This project examines the extent to which predatory pricing and limit pricing arise in the Markov-perfect equilibrium of a model of industry dynamics in which firms face the prospect of learning-by-doing and organizational forgetting. A variety of standards for predatory pricing are applied, including the traditional Areeda & Turner (1975) standard of pricing below average variable cost and economic tests proposed by a number of scholars (e.g., Ordover & Willig (1981) and Cabral & Riordan (1997)). To date, there has been no work showing how economic and legal definitions of predatory pricing can be operationalized in a dynamic model of price competition with entry and exit, nor has there been a comprehensive analysis of the extent to which predation arises in equilibrium in such a model. In addition, there has been no work on the welfare effects of a ban on predatory pricing in a fully dynamic model. This research attempts to fill these gaps.
Predatory pricing has been a contentious area of antitrust policy, with some scholars (e.g., McGee 1980) suggesting that predatory pricing is rare and ineffective, and other scholars (most notably, Kreps, Milgrom, Roberts, and Wilson in several papers) showing that predatory behavior can arise as an equilibrium phenomenon if firms are concerned with establishing a reputation for toughness. When learning economies are present, distinguishing predatory from non-predatory behavior is especially challenging because firms have both predatory and non-predatory reasons to charge a price below out-of-pocket cost. The non-predatory reason is that below-cost pricing makes it more likely that the firm moves further down its learning curve; even a monopolist may engage in below-cost pricing for this reason. The predatory reason is that by moving down its learning curve faster than its rivals, a firm may induce its rivals to exit the industry and make it unattractive for new entrants to come into the industry. The difficulty distinguishing predatory from non-predatory pricing was an issue in evaluating the pricing behavior of Japanese firms in the market for DRAM chips in the 1980s and 1990s (Flamm 1996).

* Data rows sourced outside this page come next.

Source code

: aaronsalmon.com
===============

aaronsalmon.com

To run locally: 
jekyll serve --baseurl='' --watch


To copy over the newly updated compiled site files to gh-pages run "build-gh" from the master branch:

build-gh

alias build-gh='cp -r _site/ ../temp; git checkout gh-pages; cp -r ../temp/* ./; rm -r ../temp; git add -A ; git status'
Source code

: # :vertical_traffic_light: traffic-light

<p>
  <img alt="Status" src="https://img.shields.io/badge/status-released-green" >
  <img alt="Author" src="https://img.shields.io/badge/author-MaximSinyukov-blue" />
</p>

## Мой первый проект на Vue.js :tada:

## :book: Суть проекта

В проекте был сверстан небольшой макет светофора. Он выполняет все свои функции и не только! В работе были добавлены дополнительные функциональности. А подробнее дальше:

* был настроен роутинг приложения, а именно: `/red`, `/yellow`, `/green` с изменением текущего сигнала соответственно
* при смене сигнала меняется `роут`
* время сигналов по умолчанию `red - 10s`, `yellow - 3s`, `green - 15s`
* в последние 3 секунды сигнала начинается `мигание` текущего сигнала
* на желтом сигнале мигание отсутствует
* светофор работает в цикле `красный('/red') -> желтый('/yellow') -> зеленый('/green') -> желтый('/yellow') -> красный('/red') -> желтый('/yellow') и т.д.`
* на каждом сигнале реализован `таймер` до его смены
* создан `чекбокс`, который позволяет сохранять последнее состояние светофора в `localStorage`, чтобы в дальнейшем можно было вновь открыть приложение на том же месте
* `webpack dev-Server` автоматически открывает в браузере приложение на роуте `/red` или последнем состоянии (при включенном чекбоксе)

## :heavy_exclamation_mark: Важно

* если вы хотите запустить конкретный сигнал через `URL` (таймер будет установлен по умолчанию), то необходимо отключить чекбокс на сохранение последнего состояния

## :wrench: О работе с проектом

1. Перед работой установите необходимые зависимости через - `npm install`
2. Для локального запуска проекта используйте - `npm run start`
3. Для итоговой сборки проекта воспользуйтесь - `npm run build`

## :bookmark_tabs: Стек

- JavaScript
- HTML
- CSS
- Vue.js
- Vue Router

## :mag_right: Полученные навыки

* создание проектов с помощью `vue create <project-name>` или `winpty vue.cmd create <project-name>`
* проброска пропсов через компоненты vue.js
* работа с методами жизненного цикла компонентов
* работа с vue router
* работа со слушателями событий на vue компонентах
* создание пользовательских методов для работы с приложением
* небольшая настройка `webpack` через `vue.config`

Broader impacts: This research is expected to have a broader social impact beyond its contributions to the theoretical literature in industrial organization (IO). Over the past few years, the IO literature has made considerable progress in analyzing the dynamics of an industry, and the equilibria of large dynamic stochastic games can now be computed fairly easily (even when there are multiple equilibria). In addition, scholars have made great advances in estimating the primitives of such dynamic models. In light of these advances, this analysis is expected to be an important step forward in providing agencies charged with developing and enforcing antitrust policy with a tool to determine in particular cases whether firms are likely to engage in predatory behavior and what the welfare consequences of a policy intervention are likely to be. More generally, this research is a step toward the goal of making dynamic analysis a standard methodology to answer questions of public policy.